Friday, April 14, 2006


Hilary Mantel, whose "A Place of Greater Safety" is the best fictional version of the French Revolution I've read, on Robespierre--

"The Revolution is not over, any more than history is at an end. Whenever Robespierre was interrupted, something is missing still. Whenever he was silenced, we are listening to the silences. Whatever else he was, he was a man of conviction and a man of principle. We are not now attuned to principle or conviction, but to the trivia of politics and the politics of trivia. This is why we cannot understand the Islamic world, or the conviction of its militants, their rage for purity, their willingness to die. What they have, the heirs to the liberal tradition have let slip away; we're ironical, comfortable, self-absorbed and fatally smug.

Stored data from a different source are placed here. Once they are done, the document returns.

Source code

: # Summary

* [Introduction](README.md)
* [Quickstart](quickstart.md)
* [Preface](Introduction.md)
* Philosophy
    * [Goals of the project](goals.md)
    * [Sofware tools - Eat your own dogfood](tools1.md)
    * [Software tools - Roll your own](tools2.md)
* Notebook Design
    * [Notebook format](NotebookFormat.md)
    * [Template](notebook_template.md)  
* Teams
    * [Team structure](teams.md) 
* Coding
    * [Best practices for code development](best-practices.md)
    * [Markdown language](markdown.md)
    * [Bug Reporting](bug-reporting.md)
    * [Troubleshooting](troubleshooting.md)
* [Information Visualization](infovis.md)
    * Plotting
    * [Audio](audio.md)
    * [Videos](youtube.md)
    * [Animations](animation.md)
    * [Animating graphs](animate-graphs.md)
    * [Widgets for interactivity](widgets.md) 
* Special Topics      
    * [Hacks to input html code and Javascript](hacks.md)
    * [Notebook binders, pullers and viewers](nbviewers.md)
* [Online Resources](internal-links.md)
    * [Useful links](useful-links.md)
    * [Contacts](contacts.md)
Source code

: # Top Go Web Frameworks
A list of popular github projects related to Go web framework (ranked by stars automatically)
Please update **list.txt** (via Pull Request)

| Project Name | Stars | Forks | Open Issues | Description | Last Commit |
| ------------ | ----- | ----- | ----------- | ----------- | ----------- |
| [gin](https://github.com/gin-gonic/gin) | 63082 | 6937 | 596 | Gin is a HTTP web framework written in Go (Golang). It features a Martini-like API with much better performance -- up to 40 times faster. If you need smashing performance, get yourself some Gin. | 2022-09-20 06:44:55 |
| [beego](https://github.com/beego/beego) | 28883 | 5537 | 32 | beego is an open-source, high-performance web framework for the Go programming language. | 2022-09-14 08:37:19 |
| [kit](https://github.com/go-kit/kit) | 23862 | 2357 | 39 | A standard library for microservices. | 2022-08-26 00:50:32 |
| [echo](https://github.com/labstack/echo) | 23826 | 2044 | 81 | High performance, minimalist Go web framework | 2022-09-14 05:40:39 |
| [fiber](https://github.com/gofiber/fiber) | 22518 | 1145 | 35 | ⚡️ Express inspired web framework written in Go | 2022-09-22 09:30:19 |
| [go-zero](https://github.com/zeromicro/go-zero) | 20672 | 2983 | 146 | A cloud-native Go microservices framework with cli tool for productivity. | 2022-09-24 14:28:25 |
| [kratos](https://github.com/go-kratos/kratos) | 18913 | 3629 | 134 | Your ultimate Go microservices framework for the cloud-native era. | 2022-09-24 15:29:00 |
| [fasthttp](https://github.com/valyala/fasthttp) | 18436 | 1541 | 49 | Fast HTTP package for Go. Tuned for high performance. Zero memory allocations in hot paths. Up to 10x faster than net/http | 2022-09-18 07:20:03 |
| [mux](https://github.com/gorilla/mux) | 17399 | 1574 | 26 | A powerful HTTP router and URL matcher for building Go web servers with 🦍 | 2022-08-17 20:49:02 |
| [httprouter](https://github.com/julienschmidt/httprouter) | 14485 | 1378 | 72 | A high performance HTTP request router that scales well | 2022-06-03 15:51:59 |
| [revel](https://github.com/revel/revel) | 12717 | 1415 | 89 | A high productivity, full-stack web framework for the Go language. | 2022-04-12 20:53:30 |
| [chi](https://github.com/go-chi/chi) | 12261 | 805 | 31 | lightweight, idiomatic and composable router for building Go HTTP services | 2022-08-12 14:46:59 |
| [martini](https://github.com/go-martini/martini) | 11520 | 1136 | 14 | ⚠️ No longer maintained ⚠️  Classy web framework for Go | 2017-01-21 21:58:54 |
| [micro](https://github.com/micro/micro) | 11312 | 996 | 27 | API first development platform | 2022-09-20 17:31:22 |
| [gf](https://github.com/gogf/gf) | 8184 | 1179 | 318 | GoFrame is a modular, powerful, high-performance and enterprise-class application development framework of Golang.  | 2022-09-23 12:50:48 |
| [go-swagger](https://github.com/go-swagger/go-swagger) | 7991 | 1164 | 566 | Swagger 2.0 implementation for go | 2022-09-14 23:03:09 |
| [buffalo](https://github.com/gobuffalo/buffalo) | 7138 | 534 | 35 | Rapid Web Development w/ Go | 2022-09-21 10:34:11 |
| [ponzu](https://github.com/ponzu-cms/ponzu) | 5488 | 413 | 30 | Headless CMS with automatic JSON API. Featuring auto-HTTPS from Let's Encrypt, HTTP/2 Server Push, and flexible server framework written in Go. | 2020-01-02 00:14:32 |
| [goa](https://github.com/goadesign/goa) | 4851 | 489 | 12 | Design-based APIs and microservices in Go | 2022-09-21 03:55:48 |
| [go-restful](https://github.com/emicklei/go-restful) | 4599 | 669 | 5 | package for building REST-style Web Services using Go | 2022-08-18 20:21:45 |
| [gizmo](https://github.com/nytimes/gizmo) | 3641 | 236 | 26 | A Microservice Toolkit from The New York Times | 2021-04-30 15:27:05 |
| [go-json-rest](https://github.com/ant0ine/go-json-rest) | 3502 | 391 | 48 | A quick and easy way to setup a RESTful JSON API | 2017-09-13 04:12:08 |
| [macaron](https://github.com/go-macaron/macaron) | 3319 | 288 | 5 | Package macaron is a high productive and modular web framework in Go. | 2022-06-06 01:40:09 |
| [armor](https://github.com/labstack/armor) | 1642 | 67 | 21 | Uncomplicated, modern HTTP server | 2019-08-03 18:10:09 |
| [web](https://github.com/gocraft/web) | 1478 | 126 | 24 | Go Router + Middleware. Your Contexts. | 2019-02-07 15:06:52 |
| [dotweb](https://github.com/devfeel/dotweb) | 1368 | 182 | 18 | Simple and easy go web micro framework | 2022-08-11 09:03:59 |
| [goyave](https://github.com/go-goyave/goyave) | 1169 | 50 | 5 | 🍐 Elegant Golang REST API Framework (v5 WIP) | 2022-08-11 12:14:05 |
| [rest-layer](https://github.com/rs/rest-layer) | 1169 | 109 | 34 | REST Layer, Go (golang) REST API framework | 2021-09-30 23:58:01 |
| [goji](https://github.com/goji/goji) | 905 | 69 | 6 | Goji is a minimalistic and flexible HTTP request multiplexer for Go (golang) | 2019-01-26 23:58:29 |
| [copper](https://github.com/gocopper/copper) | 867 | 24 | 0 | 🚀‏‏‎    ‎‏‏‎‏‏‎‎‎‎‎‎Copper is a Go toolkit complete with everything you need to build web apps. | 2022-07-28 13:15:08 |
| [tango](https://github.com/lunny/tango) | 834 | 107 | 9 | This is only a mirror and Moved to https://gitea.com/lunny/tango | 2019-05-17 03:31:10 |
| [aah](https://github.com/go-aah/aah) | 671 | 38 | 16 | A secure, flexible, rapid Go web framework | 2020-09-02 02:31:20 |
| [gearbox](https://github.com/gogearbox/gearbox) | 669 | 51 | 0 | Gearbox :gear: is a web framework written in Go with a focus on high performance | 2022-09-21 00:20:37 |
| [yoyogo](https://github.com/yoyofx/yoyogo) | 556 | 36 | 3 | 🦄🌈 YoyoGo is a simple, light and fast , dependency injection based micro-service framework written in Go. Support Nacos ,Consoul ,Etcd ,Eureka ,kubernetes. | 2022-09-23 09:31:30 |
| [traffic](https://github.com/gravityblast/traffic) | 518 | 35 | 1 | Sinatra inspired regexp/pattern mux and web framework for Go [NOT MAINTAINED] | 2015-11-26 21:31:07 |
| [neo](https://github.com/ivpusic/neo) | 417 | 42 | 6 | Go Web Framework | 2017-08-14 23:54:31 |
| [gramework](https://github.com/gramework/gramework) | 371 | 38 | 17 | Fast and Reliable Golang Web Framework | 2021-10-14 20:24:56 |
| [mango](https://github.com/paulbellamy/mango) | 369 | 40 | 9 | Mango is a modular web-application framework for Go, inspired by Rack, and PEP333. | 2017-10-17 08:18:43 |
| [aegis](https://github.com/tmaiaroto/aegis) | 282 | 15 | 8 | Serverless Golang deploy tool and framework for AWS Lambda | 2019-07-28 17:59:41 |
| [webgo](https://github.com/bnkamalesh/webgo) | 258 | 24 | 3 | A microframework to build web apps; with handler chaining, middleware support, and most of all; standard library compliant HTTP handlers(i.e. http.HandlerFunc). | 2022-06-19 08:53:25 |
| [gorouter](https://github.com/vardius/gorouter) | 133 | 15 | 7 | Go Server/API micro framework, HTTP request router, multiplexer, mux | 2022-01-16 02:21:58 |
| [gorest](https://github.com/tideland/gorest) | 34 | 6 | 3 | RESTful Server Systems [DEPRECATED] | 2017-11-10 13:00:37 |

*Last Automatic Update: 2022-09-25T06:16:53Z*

We think justice has been done; good enough justice, anyway - and we hope that charity will fill the gaps. Robespierre had no holy book, but he had a militant faith, not in a Christian god, but in a good revolutionary god who had made men equal. He did not see his "Supreme Being" as a figure who offered consolation alone, but as an active force for change. Revolutionaries were to enjoy an afterlife; death, he said, was "their safe and precious asylum". His ferocity of intent, his fierce demand for martyrdom, are suddenly familiar to us; he appears to be our contemporary."